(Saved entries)
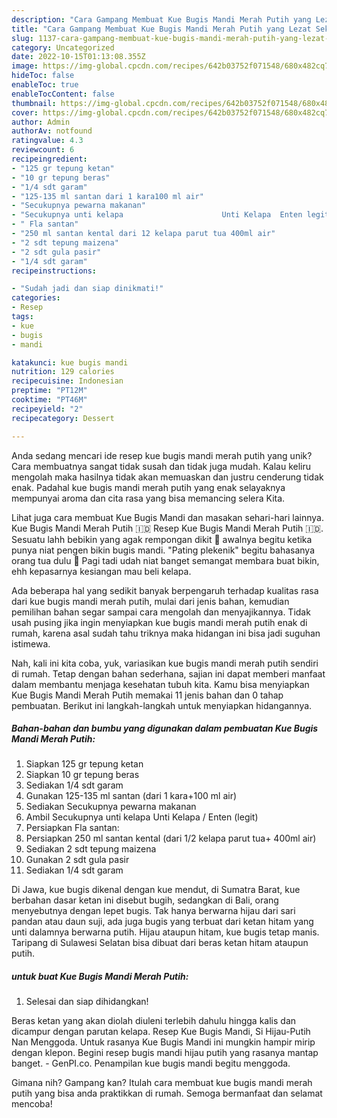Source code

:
 ```yaml
---
description: "Cara Gampang Membuat Kue Bugis Mandi Merah Putih yang Lezat Sekali"
title: "Cara Gampang Membuat Kue Bugis Mandi Merah Putih yang Lezat Sekali"
slug: 1137-cara-gampang-membuat-kue-bugis-mandi-merah-putih-yang-lezat-sekali
category: Uncategorized
date: 2022-10-15T01:13:08.355Z
image: https://img-global.cpcdn.com/recipes/642b03752f071548/680x482cq70/kue-bugis-mandi-merah-putih-foto-resep-utama.jpg
hideToc: false
enableToc: true
enableTocContent: false
thumbnail: https://img-global.cpcdn.com/recipes/642b03752f071548/680x482cq70/kue-bugis-mandi-merah-putih-foto-resep-utama.jpg
cover: https://img-global.cpcdn.com/recipes/642b03752f071548/680x482cq70/kue-bugis-mandi-merah-putih-foto-resep-utama.jpg
author: Admin
authorAv: notfound
ratingvalue: 4.3
reviewcount: 6
recipeingredient:
- "125 gr tepung ketan"
- "10 gr tepung beras"
- "1/4 sdt garam"
- "125-135 ml santan dari 1 kara100 ml air"
- "Secukupnya pewarna makanan"
- "Secukupnya unti kelapa                      Unti Kelapa  Enten legit"
- " Fla santan"
- "250 ml santan kental dari 12 kelapa parut tua 400ml air"
- "2 sdt tepung maizena"
- "2 sdt gula pasir"
- "1/4 sdt garam"
recipeinstructions:

- "Sudah jadi dan siap dinikmati!"
categories:
- Resep
tags:
- kue
- bugis
- mandi

katakunci: kue bugis mandi 
nutrition: 129 calories
recipecuisine: Indonesian
preptime: "PT12M"
cooktime: "PT46M"
recipeyield: "2"
recipecategory: Dessert

---
```





Anda sedang mencari ide resep kue bugis mandi merah putih yang unik? Cara membuatnya sangat tidak susah dan tidak juga mudah. Kalau keliru mengolah maka hasilnya tidak akan memuaskan dan justru cenderung tidak enak. Padahal kue bugis mandi merah putih yang enak selayaknya mempunyai aroma dan cita rasa yang bisa memancing selera Kita.





Lihat juga cara membuat Kue Bugis Mandi dan masakan sehari-hari lainnya. Kue Bugis Mandi Merah Putih 🇮🇩 Resep Kue Bugis Mandi Merah Putih 🇮🇩. Sesuatu lahh bebikin yang agak rempongan dikit 😬 awalnya begitu ketika punya niat pengen bikin bugis mandi. &#34;Pating plekenik&#34; begitu bahasanya orang tua dulu 🤭 Pagi tadi udah niat banget semangat membara buat bikin, ehh kepasarnya kesiangan mau beli kelapa.

Ada beberapa hal yang sedikit banyak berpengaruh terhadap kualitas rasa dari kue bugis mandi merah putih, mulai dari jenis bahan, kemudian pemilihan bahan segar sampai cara mengolah dan menyajikannya. Tidak usah pusing jika ingin menyiapkan kue bugis mandi merah putih enak di rumah, karena asal sudah tahu triknya maka hidangan ini bisa jadi suguhan istimewa.






Nah, kali ini kita coba, yuk, variasikan kue bugis mandi merah putih sendiri di rumah. Tetap dengan bahan sederhana, sajian ini dapat memberi manfaat dalam membantu menjaga kesehatan tubuh kita. Kamu bisa menyiapkan Kue Bugis Mandi Merah Putih memakai 11 jenis bahan dan 0 tahap pembuatan. Berikut ini langkah-langkah untuk menyiapkan hidangannya.

<!--inarticleads1-->

##### Bahan-bahan dan bumbu yang digunakan dalam pembuatan Kue Bugis Mandi Merah Putih:

1. Siapkan 125 gr tepung ketan
1. Siapkan 10 gr tepung beras
1. Sediakan 1/4 sdt garam
1. Gunakan 125-135 ml santan (dari 1 kara+100 ml air)
1. Sediakan Secukupnya pewarna makanan
1. Ambil Secukupnya unti kelapa                      Unti Kelapa / Enten (legit)
1. Persiapkan  Fla santan:
1. Persiapkan 250 ml santan kental (dari 1/2 kelapa parut tua+ 400ml air)
1. Sediakan 2 sdt tepung maizena
1. Gunakan 2 sdt gula pasir
1. Sediakan 1/4 sdt garam


Di Jawa, kue bugis dikenal dengan kue mendut, di Sumatra Barat, kue berbahan dasar ketan ini disebut bugih, sedangkan di Bali, orang menyebutnya dengan lepet bugis. Tak hanya berwarna hijau dari sari pandan atau daun suji, ada juga bugis yang terbuat dari ketan hitam yang unti dalamnya berwarna putih. Hijau ataupun hitam, kue bugis tetap manis. Taripang di Sulawesi Selatan bisa dibuat dari beras ketan hitam ataupun putih. 

<!--inarticleads2-->

#####  untuk buat Kue Bugis Mandi Merah Putih:


1. Selesai dan siap dihidangkan!

Beras ketan yang akan diolah diuleni terlebih dahulu hingga kalis dan dicampur dengan parutan kelapa. Resep Kue Bugis Mandi, Si Hijau-Putih Nan Menggoda. Untuk rasanya Kue Bugis Mandi ini mungkin hampir mirip dengan klepon. Begini resep bugis mandi hijau putih yang rasanya mantap banget. - GenPI.co. Penampilan kue bugis mandi begitu menggoda. 

Gimana nih? Gampang kan? Itulah cara membuat kue bugis mandi merah putih yang bisa anda praktikkan di rumah. Semoga bermanfaat dan selamat mencoba!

Exercise goal: Using the entries above, find all lines with "false". Copy them.

Reply to the task:
hideToc: false
enableTocContent: false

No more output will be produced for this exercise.